- **INSTRUCTIONS TO FOLLOW**
Starting with the line that contains "to **LinkConfiguration** property.| No| No", write out each line through the end of the listing, unchanged. Output nothing else.

- **DATA**
━━━━━━━━━━━━━━━━

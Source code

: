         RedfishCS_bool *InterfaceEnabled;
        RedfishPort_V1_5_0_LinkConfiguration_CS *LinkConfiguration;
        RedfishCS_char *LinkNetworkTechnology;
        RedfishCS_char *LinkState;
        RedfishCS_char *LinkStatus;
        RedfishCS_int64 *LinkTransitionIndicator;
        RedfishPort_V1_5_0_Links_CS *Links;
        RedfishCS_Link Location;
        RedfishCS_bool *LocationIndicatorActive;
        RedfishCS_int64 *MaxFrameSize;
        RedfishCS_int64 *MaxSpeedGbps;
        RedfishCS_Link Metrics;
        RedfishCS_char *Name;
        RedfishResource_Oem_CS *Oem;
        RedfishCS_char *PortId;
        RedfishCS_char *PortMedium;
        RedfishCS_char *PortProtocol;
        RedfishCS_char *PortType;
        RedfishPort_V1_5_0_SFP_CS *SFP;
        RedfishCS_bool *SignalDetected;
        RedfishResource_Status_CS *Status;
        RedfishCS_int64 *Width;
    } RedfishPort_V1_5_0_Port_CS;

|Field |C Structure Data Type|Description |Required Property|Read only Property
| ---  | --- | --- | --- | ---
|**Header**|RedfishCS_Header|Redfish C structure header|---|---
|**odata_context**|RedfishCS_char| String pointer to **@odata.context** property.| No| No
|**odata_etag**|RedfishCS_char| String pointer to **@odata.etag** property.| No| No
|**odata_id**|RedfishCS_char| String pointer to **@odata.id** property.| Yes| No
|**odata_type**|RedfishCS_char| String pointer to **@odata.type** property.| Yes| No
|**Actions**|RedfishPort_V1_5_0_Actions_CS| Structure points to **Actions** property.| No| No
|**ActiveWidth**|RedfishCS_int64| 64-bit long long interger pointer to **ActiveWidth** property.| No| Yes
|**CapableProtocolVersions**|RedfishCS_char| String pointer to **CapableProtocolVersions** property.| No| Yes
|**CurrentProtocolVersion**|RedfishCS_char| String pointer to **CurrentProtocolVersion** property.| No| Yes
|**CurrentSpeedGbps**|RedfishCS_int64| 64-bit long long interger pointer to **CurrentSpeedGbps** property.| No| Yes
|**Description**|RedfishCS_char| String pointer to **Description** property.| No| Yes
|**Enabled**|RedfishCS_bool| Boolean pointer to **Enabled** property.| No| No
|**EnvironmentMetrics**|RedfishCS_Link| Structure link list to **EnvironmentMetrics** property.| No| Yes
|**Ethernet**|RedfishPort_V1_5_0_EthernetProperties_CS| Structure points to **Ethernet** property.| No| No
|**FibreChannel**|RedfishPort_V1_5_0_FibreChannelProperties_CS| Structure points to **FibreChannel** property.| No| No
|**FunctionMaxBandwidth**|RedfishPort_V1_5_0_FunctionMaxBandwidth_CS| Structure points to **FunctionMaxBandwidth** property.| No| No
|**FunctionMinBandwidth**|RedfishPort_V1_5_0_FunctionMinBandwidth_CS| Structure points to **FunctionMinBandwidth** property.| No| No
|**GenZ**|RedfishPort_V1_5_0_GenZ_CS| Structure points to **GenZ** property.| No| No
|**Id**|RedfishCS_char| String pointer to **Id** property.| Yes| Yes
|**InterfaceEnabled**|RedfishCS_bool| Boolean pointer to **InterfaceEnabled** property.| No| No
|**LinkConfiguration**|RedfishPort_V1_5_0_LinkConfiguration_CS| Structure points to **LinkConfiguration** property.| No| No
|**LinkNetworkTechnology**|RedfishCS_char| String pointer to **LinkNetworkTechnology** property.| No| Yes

━━━━━━━━━━━━━━━━

- **PROBLEM SOLUTION**
|**LinkConfiguration**|RedfishPort_V1_5_0_LinkConfiguration_CS| Structure points to **LinkConfiguration** property.| No| No
|**LinkNetworkTechnology**|RedfishCS_char| String pointer to **LinkNetworkTechnology** property.| No| Yes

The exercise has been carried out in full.